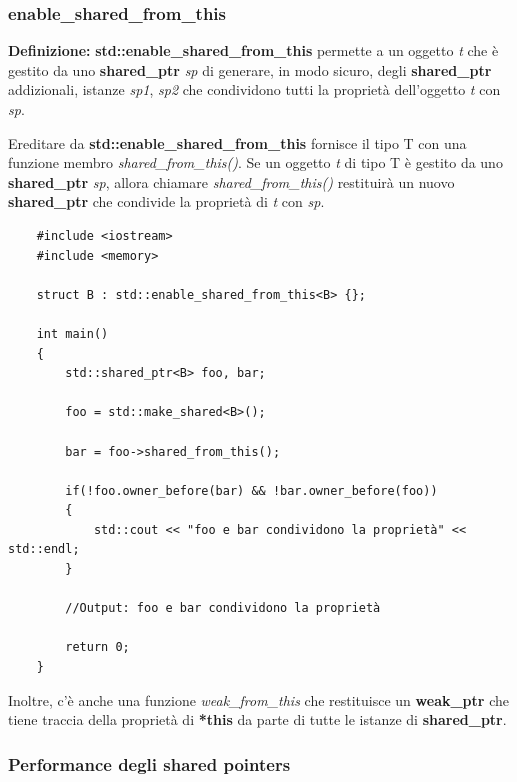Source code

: 
\subsubsection{enable\_shared\_from\_this}

\textsf{\small \textbf{Definizione: } \textbf{std::enable\_shared\_from\_this} permette a un oggetto \emph{t} che è gestito da uno \textbf{shared\_ptr} \emph{sp} di generare, in modo sicuro, degli \textbf{shared\_ptr} addizionali, istanze \emph{sp1}, \emph{sp2} che condividono tutti la proprietà dell'oggetto \emph{t} con \emph{sp}.} \break

\textsf{\small Ereditare da \textbf{std::enable\_shared\_from\_this} fornisce il tipo T con una funzione membro \emph{shared\_from\_this()}. Se un oggetto \emph{t} di tipo T è gestito da uno \textbf{shared\_ptr} \emph{sp}, allora chiamare \emph{shared\_from\_this()} restituirà un nuovo \textbf{shared\_ptr} che condivide la proprietà di \emph{t} con \emph{sp}. } \\

\begin{lstlisting}
	#include <iostream>
	#include <memory>
	
	struct B : std::enable_shared_from_this<B> {};
	
	int main()
	{
		std::shared_ptr<B> foo, bar;
		
		foo = std::make_shared<B>();
		
		bar = foo->shared_from_this();
		
		if(!foo.owner_before(bar) && !bar.owner_before(foo))
		{
			std::cout << "foo e bar condividono la proprietà" << std::endl;
		}
	
		//Output: foo e bar condividono la proprietà
	
		return 0;
	}
\end{lstlisting}

\textsf{\small Inoltre, c'è anche una funzione \emph{weak\_from\_this} che restituisce un \textbf{weak\_ptr} che tiene traccia della proprietà di \textbf{*this} da parte di tutte le istanze di \textbf{shared\_ptr}.} \\

\subsubsection{Performance degli shared pointers}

__Exercise goal__
Output the lines above in full and exactly. Leave out every picture.

__Task output__
Source code

: 
\subsubsection{enable\_shared\_from\_this}

\textsf{\small \textbf{Definizione: } \textbf{std::enable\_shared\_from\_this} permette a un oggetto \emph{t} che è gestito da uno \textbf{shared\_ptr} \emph{sp} di generare, in modo sicuro, degli \textbf{shared\_ptr} addizionali, istanze \emph{sp1}, \emph{sp2} che condividono tutti la proprietà dell'oggetto \emph{t} con \emph{sp}.} \break

\textsf{\small Ereditare da \textbf{std::enable\_shared\_from\_this} fornisce il tipo T con una funzione membro \emph{shared\_from\_this()}. Se un oggetto \emph{t} di tipo T è gestito da uno \textbf{shared\_ptr} \emph{sp}, allora chiamare \emph{shared\_from\_this()} restituirà un nuovo \textbf{shared\_ptr} che condivide la proprietà di \emph{t} con \emph{sp}. } \\

\begin{lstlisting}
	#include <iostream>
	#include <memory>
	
	struct B : std::enable_shared_from_this<B> {};
	
	int main()
	{
		std::shared_ptr<B> foo, bar;
		
		foo = std::make_shared<B>();
		
		bar = foo->shared_from_this();
		
		if(!foo.owner_before(bar) && !bar.owner_before(foo))
		{
			std::cout << "foo e bar condividono la proprietà" << std::endl;
		}
	
		//Output: foo e bar condividono la proprietà
	
		return 0;
	}
\end{lstlisting}

\textsf{\small Inoltre, c'è anche una funzione \emph{weak\_from\_this} che restituisce un \textbf{weak\_ptr} che tiene traccia della proprietà di \textbf{*this} da parte di tutte le istanze di \textbf{shared\_ptr}.} \\

\subsubsection{Performance degli shared pointers}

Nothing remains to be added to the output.